_TASK INSTRUCTIONS:_
Take the entries below and print, exactly, the stretch from the line containing "use a reverse proxy" through the line containing "the Wordpress site.<br/>__*Optional*__", both included.

_Stored dataset items:_
──────────────────────────────

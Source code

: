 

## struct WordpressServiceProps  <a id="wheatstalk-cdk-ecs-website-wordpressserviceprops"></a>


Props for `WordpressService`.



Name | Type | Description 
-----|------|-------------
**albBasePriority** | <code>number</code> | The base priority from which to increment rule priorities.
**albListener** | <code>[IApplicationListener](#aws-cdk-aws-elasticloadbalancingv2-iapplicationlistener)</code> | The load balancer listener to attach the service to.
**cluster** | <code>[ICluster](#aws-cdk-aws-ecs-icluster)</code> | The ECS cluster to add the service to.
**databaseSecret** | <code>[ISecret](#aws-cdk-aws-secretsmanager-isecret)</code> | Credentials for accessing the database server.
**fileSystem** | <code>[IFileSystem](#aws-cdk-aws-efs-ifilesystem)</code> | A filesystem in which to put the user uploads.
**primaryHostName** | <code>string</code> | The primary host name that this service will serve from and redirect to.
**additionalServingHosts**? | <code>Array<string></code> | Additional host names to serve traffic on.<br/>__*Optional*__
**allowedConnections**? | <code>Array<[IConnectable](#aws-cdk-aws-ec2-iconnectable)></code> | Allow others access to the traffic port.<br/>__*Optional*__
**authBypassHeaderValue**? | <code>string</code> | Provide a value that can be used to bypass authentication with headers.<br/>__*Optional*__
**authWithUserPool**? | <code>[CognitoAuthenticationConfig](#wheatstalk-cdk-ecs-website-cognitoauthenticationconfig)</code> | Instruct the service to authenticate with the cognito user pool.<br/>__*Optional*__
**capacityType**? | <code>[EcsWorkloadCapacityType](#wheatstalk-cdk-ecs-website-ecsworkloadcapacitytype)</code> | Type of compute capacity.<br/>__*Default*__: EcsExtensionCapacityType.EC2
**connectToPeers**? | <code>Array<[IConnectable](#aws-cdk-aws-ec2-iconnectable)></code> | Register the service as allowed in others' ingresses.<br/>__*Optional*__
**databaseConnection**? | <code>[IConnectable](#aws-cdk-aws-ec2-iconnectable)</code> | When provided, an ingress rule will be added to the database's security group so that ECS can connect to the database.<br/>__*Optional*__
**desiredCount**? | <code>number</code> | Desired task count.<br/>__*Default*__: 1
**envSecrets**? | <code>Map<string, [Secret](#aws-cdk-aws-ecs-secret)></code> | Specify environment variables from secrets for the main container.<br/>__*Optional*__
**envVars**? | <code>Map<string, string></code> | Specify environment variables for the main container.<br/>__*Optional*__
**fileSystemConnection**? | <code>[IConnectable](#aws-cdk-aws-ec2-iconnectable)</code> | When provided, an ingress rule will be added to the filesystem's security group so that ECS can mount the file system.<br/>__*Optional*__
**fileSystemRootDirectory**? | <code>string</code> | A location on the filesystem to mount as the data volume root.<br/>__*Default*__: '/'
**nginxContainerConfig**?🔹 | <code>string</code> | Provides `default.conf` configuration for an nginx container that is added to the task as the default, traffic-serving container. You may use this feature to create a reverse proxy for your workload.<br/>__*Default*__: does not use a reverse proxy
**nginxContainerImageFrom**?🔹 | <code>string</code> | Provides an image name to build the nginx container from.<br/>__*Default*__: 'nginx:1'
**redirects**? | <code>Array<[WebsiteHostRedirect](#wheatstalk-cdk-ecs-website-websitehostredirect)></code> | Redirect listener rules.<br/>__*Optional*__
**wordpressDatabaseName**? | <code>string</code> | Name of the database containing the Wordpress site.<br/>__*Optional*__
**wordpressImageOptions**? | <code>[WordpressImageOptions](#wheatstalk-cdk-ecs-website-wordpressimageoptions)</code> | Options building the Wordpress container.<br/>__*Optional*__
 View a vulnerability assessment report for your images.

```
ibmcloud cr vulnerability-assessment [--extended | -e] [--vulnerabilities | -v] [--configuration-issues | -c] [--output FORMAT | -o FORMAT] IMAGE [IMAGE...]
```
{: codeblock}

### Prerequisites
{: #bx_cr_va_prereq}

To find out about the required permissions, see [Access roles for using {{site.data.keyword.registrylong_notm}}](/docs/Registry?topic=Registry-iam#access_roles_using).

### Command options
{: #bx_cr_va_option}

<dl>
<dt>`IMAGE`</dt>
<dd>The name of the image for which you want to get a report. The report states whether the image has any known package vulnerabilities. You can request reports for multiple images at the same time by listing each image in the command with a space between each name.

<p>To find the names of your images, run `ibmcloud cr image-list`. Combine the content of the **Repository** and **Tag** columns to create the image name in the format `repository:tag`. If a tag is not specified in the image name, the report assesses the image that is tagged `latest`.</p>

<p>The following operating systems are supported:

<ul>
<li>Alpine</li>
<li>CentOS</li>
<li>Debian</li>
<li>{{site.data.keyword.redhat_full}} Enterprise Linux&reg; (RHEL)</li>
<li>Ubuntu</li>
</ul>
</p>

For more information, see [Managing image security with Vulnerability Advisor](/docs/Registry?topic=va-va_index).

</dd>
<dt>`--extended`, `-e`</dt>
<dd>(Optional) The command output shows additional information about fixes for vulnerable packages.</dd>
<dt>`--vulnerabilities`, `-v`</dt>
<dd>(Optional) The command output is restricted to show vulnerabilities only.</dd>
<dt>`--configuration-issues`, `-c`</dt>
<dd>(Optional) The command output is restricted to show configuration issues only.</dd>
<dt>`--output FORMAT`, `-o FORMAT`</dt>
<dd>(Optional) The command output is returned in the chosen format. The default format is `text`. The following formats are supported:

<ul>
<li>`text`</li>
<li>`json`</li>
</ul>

──────────────────────────────

_RESULT OF THE TASK:_
**nginxContainerConfig**?🔹 | <code>string</code> | Provides `default.conf` configuration for an nginx container that is added to the task as the default, traffic-serving container. You may use this feature to create a reverse proxy for your workload.<br/>__*Default*__: does not use a reverse proxy
**nginxContainerImageFrom**?🔹 | <code>string</code> | Provides an image name to build the nginx container from.<br/>__*Default*__: 'nginx:1'
**redirects**? | <code>Array<[WebsiteHostRedirect](#wheatstalk-cdk-ecs-website-websitehostredirect)></code> | Redirect listener rules.<br/>__*Optional*__
**wordpressDatabaseName**? | <code>string</code> | Name of the database containing the Wordpress site.<br/>__*Optional*__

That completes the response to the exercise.